(Saved entries)
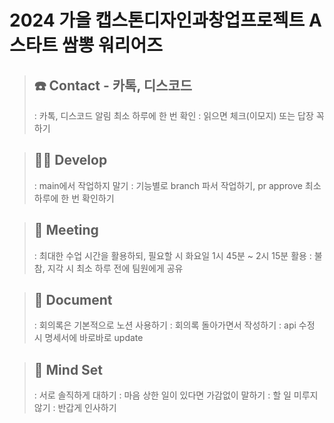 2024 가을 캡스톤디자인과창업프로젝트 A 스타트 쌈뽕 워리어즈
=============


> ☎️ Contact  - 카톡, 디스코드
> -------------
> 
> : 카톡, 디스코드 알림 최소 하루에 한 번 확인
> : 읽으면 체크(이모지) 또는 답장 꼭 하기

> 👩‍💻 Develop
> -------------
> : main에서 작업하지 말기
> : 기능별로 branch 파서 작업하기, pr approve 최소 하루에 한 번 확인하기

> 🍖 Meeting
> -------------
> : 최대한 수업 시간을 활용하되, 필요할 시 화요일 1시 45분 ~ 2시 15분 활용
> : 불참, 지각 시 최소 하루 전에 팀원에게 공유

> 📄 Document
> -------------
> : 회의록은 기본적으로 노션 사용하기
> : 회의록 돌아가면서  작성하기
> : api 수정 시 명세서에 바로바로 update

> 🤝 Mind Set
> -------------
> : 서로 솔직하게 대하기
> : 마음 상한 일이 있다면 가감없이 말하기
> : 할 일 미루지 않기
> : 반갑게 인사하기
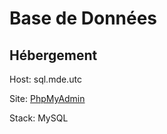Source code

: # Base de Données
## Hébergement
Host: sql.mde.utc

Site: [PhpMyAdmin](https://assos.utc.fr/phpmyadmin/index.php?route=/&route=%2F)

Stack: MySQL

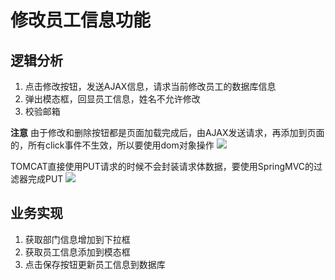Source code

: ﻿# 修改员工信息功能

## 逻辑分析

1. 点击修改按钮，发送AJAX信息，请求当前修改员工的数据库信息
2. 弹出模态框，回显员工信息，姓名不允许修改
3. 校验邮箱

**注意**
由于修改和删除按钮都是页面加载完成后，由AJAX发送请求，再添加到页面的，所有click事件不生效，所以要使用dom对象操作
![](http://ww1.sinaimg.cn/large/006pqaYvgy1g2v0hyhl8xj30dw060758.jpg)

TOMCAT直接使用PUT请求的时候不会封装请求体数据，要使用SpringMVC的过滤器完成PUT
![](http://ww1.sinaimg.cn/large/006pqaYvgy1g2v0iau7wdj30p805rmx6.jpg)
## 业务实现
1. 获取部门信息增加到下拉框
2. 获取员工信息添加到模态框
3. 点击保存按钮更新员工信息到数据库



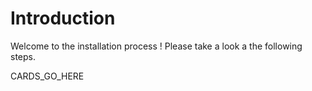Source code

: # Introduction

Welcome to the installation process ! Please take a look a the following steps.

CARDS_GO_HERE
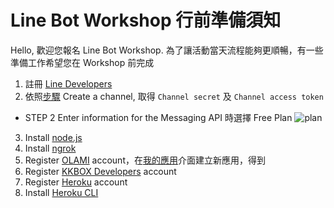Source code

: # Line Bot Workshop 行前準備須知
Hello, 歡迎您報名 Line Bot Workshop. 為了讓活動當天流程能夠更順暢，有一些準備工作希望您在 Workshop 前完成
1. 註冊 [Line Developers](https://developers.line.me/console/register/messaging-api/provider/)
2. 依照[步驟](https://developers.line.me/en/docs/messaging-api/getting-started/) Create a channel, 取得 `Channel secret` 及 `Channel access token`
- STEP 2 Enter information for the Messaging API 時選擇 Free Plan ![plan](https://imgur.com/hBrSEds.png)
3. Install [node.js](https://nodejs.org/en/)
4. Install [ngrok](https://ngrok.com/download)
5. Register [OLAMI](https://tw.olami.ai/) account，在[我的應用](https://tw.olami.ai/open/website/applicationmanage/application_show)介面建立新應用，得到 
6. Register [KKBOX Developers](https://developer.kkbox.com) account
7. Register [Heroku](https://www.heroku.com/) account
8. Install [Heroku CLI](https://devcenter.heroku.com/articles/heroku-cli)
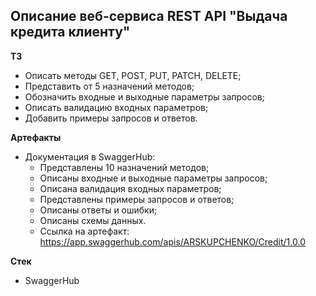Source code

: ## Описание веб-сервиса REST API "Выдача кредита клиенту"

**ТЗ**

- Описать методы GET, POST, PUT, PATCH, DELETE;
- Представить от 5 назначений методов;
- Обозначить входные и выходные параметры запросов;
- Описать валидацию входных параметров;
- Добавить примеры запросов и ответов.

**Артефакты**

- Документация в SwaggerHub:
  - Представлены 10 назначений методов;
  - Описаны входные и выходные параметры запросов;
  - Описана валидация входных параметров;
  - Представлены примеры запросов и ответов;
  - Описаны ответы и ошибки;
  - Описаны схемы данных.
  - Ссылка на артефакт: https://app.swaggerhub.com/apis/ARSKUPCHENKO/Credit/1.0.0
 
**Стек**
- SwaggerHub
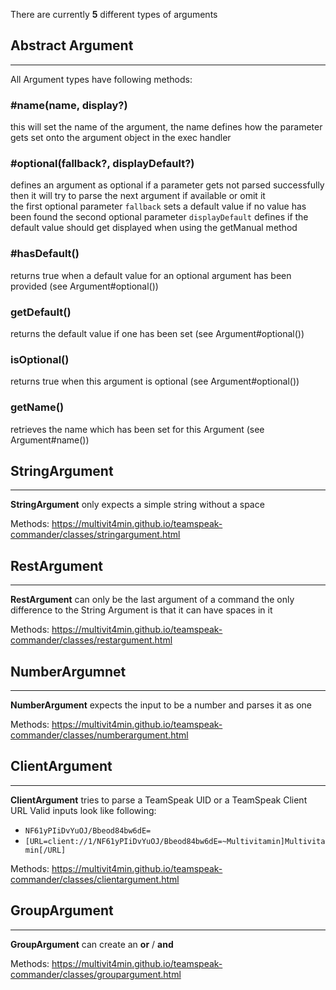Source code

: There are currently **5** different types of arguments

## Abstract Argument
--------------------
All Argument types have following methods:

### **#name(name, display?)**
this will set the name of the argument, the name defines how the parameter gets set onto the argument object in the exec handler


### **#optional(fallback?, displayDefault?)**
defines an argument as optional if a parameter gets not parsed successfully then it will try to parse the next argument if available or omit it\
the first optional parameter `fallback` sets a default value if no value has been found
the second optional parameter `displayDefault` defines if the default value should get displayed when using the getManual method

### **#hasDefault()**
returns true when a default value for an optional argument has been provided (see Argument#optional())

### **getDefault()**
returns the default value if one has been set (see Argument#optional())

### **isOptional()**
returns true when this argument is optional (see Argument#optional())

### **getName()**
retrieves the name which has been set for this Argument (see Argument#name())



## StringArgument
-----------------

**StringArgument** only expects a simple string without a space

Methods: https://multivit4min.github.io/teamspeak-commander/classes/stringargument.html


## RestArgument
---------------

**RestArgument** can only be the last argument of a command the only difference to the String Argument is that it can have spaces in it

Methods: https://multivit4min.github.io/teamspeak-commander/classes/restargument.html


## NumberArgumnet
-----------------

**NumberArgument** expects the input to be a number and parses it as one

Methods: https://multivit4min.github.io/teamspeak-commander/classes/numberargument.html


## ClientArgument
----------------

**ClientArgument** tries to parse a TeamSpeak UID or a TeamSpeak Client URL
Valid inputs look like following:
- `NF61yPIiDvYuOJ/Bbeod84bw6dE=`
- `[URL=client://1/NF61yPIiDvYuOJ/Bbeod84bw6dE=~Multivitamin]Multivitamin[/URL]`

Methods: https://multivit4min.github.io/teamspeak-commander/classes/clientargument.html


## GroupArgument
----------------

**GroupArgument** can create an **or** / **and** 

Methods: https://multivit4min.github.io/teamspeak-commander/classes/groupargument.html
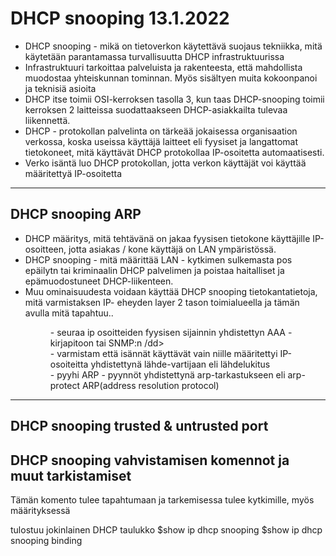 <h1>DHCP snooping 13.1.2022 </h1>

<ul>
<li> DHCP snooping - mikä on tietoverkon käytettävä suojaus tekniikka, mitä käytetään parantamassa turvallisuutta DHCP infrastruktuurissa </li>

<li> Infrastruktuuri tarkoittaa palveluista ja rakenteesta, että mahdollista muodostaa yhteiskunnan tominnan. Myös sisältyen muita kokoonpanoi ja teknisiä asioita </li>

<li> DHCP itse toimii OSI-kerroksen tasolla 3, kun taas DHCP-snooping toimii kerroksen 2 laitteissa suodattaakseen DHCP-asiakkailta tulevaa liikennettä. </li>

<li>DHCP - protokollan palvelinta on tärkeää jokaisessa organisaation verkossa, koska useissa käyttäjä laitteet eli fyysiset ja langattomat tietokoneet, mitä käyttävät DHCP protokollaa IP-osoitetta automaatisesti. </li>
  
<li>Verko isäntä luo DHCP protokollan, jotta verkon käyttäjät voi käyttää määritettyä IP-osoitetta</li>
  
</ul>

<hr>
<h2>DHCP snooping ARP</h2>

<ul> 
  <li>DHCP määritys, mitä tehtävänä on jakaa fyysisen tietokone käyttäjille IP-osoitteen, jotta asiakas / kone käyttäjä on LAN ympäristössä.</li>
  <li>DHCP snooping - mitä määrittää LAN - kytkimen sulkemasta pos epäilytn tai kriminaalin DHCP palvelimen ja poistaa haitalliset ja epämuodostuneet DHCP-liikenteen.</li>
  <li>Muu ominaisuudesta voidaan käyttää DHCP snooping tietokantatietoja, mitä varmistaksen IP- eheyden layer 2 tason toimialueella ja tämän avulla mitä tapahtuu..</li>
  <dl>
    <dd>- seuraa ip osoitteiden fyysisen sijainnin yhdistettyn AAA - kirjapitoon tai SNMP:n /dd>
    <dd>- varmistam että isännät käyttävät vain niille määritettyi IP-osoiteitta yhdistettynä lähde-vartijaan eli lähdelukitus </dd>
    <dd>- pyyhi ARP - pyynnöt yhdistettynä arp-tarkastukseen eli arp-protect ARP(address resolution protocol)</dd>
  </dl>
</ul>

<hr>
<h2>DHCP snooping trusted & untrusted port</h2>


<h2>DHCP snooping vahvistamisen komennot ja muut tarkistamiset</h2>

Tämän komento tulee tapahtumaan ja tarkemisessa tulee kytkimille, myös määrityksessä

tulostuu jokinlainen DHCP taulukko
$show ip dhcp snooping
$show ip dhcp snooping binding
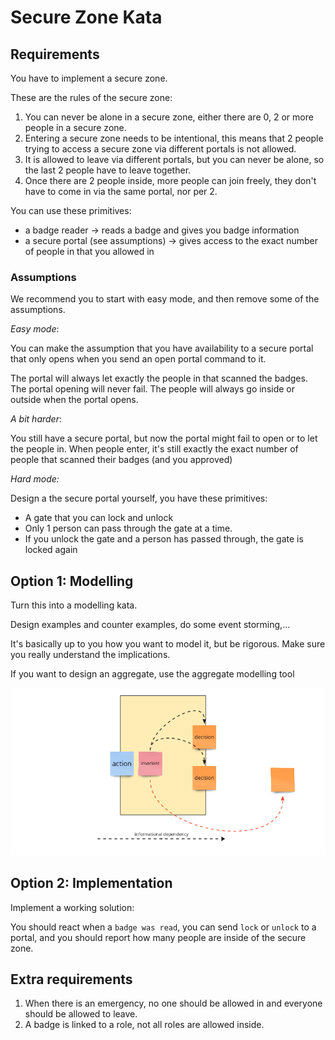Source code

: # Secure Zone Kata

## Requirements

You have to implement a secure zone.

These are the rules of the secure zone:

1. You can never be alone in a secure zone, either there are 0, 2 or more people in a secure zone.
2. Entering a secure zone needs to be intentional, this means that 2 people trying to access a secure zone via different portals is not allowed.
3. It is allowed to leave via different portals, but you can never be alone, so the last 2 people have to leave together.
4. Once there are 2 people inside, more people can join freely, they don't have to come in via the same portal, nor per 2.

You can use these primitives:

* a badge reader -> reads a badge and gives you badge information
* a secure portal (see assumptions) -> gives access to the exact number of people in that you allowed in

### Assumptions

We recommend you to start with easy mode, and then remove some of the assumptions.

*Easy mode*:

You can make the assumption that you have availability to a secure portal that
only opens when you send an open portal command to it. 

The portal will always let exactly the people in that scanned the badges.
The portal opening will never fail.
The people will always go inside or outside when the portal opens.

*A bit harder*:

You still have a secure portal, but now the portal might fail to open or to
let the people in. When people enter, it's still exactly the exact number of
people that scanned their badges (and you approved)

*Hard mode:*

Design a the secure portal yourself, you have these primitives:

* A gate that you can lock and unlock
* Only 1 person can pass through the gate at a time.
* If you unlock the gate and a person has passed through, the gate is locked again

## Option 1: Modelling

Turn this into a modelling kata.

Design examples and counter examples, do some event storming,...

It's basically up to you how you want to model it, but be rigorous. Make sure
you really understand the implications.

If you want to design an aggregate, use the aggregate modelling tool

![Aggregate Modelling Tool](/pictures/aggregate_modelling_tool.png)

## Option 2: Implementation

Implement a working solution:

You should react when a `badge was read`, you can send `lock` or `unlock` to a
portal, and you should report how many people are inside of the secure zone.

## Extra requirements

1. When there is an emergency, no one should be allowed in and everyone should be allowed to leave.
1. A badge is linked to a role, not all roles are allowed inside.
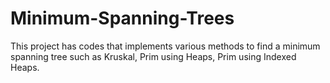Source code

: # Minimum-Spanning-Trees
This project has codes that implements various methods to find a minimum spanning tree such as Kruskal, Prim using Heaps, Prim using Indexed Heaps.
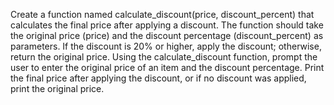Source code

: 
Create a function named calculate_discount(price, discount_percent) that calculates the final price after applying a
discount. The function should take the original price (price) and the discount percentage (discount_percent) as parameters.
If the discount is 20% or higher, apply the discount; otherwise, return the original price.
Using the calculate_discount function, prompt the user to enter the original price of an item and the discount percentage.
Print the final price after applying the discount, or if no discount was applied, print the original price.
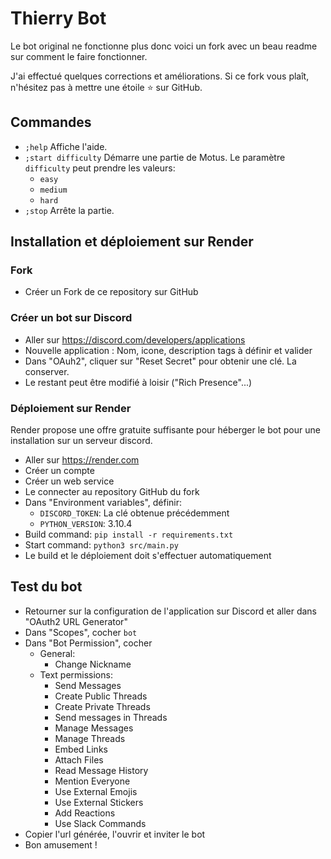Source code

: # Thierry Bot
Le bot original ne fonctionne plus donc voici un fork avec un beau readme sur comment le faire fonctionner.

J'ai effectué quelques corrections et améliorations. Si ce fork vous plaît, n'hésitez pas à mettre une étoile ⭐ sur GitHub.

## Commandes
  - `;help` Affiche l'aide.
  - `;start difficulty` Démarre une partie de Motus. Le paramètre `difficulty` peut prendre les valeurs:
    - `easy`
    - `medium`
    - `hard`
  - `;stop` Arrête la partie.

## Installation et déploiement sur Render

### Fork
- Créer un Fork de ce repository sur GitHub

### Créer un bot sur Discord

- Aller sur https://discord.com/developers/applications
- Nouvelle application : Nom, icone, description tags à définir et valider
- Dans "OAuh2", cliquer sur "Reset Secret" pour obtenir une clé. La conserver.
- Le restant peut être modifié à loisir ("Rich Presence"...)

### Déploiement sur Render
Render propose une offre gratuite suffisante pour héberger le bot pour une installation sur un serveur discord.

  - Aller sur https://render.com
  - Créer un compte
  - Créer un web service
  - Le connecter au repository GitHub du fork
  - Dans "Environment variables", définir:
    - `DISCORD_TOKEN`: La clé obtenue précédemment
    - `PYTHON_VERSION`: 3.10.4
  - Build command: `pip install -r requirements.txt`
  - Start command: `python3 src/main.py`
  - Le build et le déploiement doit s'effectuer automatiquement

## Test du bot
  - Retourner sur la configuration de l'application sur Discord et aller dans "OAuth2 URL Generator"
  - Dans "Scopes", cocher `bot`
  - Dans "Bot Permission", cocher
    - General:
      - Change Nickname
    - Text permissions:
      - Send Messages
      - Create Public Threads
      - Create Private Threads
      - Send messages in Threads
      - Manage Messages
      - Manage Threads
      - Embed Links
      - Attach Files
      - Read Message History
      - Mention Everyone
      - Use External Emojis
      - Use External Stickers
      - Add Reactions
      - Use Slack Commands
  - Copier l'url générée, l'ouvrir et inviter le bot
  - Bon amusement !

== What the task asks ==
Each line of the data that includes the word "leave" counts once; report the total and nothing more.

== Solution to this task ==
2